In a REAL library environment you really can't use conditionals since the code must be compiled
prior to knowing what the final target is or what modules many be needed.
As toolsets have moved away from developers developing in unix environments and to using
GUI based IDEs, there is less and less control and less developer knowledge on how set up proper
build environments that only pull in the actual code being used.
These new generation developers were not getting good build images since the images
contained "dead wood" and wanted smarter tools to give them better images.
There was a desire to have smarter tools that could look
into a gigantic shit pile of object files and do garbage collection to
selectively pull out only what is needed
vs what that they told the linker they were using.
Essentially what was wanted was a way to optimize the linking process similar to
what has been done in the compiler over the past few decades:
i.e the compiler can generate good object code from mediocre high level C code.
So why shouldn't the linker be able to do something similar?
The solution was to dream up a way to make an additional linker pass through the linked image and
yank out those pieces that are not needed and then go back and fix up all the addresses/references
to account for all the removed code/data.
Note that this is fairly recent capability in compiler tools and the Arduino IDE
starting using it a few releases before the 1.0 release.
To make this happen with the gcc tools, the compiler has to be involved.
So with the gcc tools, the way this happens is that the compiler is told
to place every single function and data object into its very own linker section
so there is now block of code/data associated with each linker symbol.
The gcc options -fdata_sections and -ffunction_sections tells the compiler to do this.
Then the linker is told it can remove a section of code/text or data if there is no reference
to the symbol associated with that section.
The linker option --gc-sections tells the linker to enable garbage collection of unused sections.

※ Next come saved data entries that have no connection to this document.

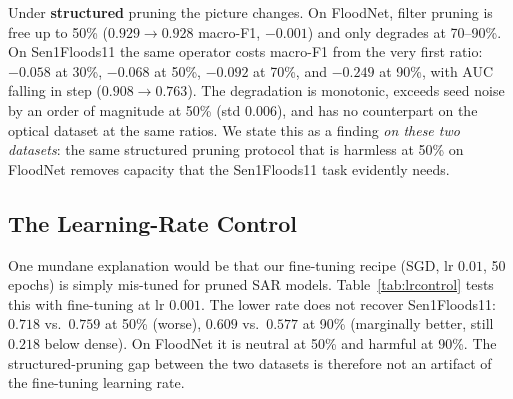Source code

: \documentclass[conference]{IEEEtran}
\newif\ifreview
\newcommand{\REV}[1]{\ifreview\textcolor{red}{\textbf{[Revise: #1]}}\fi}
\newcommand{\HL}[1]{\ifreview\colorbox{yellow!55}{#1}\else #1\fi}
\begin{document}
Under \textbf{structured} pruning the picture changes. On FloodNet,
filter pruning is free up to 50\% ($0.929 \to 0.928$ macro-F1,
$-0.001$) and only degrades at 70--90\%. On Sen1Floods11 the same
operator costs macro-F1 from the very first ratio: \HL{$-0.058$} at 30\%,
\HL{$-0.068$} at 50\%, \HL{$-0.092$} at 70\%, and \HL{$-0.249$} at 90\%, with AUC
falling in step ($0.908 \to 0.763$). The degradation is monotonic,
exceeds seed noise by an order of magnitude at 50\% (std $0.006$), and
has no counterpart on the optical dataset at the same ratios. We state
this as a finding \emph{on these two datasets}: the same structured
pruning protocol that is harmless at 50\% on FloodNet removes capacity
that the Sen1Floods11 task evidently needs.
\REV{[A2] Recompute from unrounded values: 30\%: 0.0584, 50\%: 0.0674
(not 0.068), 70\%: 0.0923, 90\%: 0.2493. Also AUC ``0.908 $\to$ 0.763''
check. [B5] ``exceeds seed noise by an order of magnitude'' needs a
test or CI, not a ratio of one std. Also note FloodNet at 70\%
(0.857$\pm$0.063) is already noisy -- say so; the claim ``harmless up
to 50\%'' is the supportable one. [A12] ``evidently needs'' is
speculation. Test it with B7: (1) histogram of per-filter $L_1$
norms of the dense models on both datasets (no training needed; if SAR
norms are flatter, $L_1$ is a poorer importance criterion there);
(2) per-class recall/confusion of SAR struct.\ 50\% vs.\ dense (which
class pays?); (3) optionally Grad-CAM (Selvaraju et al.) on a few SAR
chips. A single extra figure with (1) would make the paper much more
than descriptive. Also: the monotonic ``unstructured $\geq$ structured
at equal nonzero parameters'' view is confounded by A11(b).}

\subsection{The Learning-Rate Control}
One mundane explanation would be that our fine-tuning recipe (SGD, lr
$0.01$, 50 epochs) is simply mis-tuned for pruned SAR models.
Table~\ref{tab:lrcontrol} tests this with fine-tuning at lr $0.001$.
The lower rate does not recover Sen1Floods11: $0.718$ vs.\ $0.759$ at
50\% (worse), $0.609$ vs.\ $0.577$ at 90\% (marginally better, still
$0.218$ below dense). On FloodNet it is neutral at 50\% and harmful at
90\%. The structured-pruning gap between the two datasets is therefore
not an artifact of the fine-tuning learning rate.
\REV{[B4] Soften to ``is not explained by the fine-tuning learning rate
within the tested range'' unless B4 is done. $0.827-0.609=0.218$ OK.
Only one direction (lower lr) was tested; a reviewer will ask about
higher lr / momentum / longer schedule.}
\end{document}

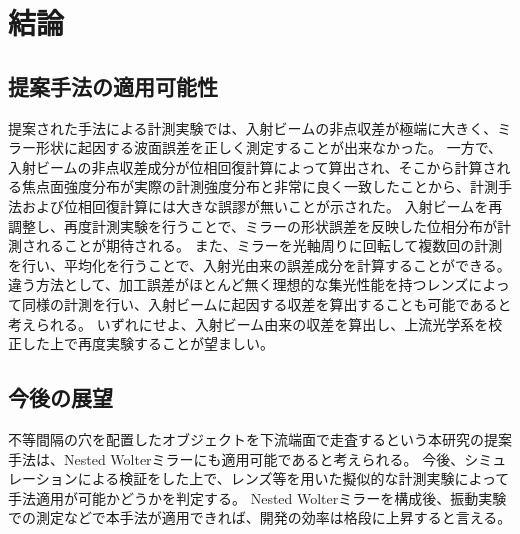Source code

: \chapter{結論}
\thispagestyle{empty}
\label{chap6}
\graphicspath{{chap6/figure/}}
\minitoc

\newpage


\section{提案手法の適用可能性}
\label{chap6_conclusion}

提案された手法による計測実験では、入射ビームの非点収差が極端に大きく、ミラー形状に起因する波面誤差を正しく測定することが出来なかった。
一方で、入射ビームの非点収差成分が位相回復計算によって算出され、そこから計算される焦点面強度分布が実際の計測強度分布と非常に良く一致したことから、計測手法および位相回復計算には大きな誤謬が無いことが示された。
入射ビームを再調整し、再度計測実験を行うことで、ミラーの形状誤差を反映した位相分布が計測されることが期待される。
また、ミラーを光軸周りに回転して複数回の計測を行い、平均化を行うことで、入射光由来の誤差成分を計算することができる。
違う方法として、加工誤差がほとんど無く理想的な集光性能を持つレンズによって同様の計測を行い、入射ビームに起因する収差を算出することも可能であると考えられる。
いずれにせよ、入射ビーム由来の収差を算出し、上流光学系を校正した上で再度実験することが望ましい。

\section{今後の展望}
\label{chap6_futureworks}

不等間隔の穴を配置したオブジェクトを下流端面で走査するという本研究の提案手法は、Nested Wolterミラーにも適用可能であると考えられる。
今後、シミュレーションによる検証をした上で、レンズ等を用いた擬似的な計測実験によって手法適用が可能かどうかを判定する。
Nested Wolterミラーを構成後、振動実験での測定などで本手法が適用できれば、開発の効率は格段に上昇すると言える。


\clearpage
\newpage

The net result is that while all the dead wood code and data is still pulled in, the linker makes a final
garbage collection pass to remove all the dead wood before creating the final linked image.
The IDE uses these gcc options so the final linked image won't contain unused code or data.
i.e. if you have functions in an arduino "library" that are not called, the code for those functions
will not be linked in. (actually it is linked in but then the garbage collection will rip it back out)
There are some exceptions to this particularly in the AVR environment.
There are some special cases that "break" the linkers ability to detect that a section
is not being used.
ISR routings are one such case. If you link in code that sets up ISRs, that code will
be pulled in even if never used since there is no way to actually determine if the ISR is ever
called. This is because the ISR "magic" for a C level ISR function
installs a the h/w vector and the h/w vector points to the C ISR function. This creates
a reference that the linker "sees" so it will pull in the C ISR function. Then in some cases
the C ISR function calls other functions, and then you can end up with a cascading effect
where lots of functions and data storage is called in.
This is something to keep in mind when using the IDE given its goofy IDE build process.
The IDE will link against a "library's" .o files if its header is used.
For example, if you include the Wire.h header, you get lots of the Wire code even if you
don't use it.
Another area is with PROGMEM. If you use PROGMEM pointers inside data structures,
the linker wont be able to properly resolve that the data is never used and it will pull in the data.
There are also some cases of using data pointers to const data inside data structures that have the same issues.
I'm assuming that data reference issues are because the linker doesn't look beyond a simple reference
the way the compiler does when doing optimizations.
The linker garbage collection stuff is fairly good a removing stuff but it doesn't always remove
The best way to see what is eating up the space is simply to create a link map and symbol table.
With the 1.5x build rules you can alter the linker rule automatically build them - which is what I do.
That way I can look at them if I ever need to.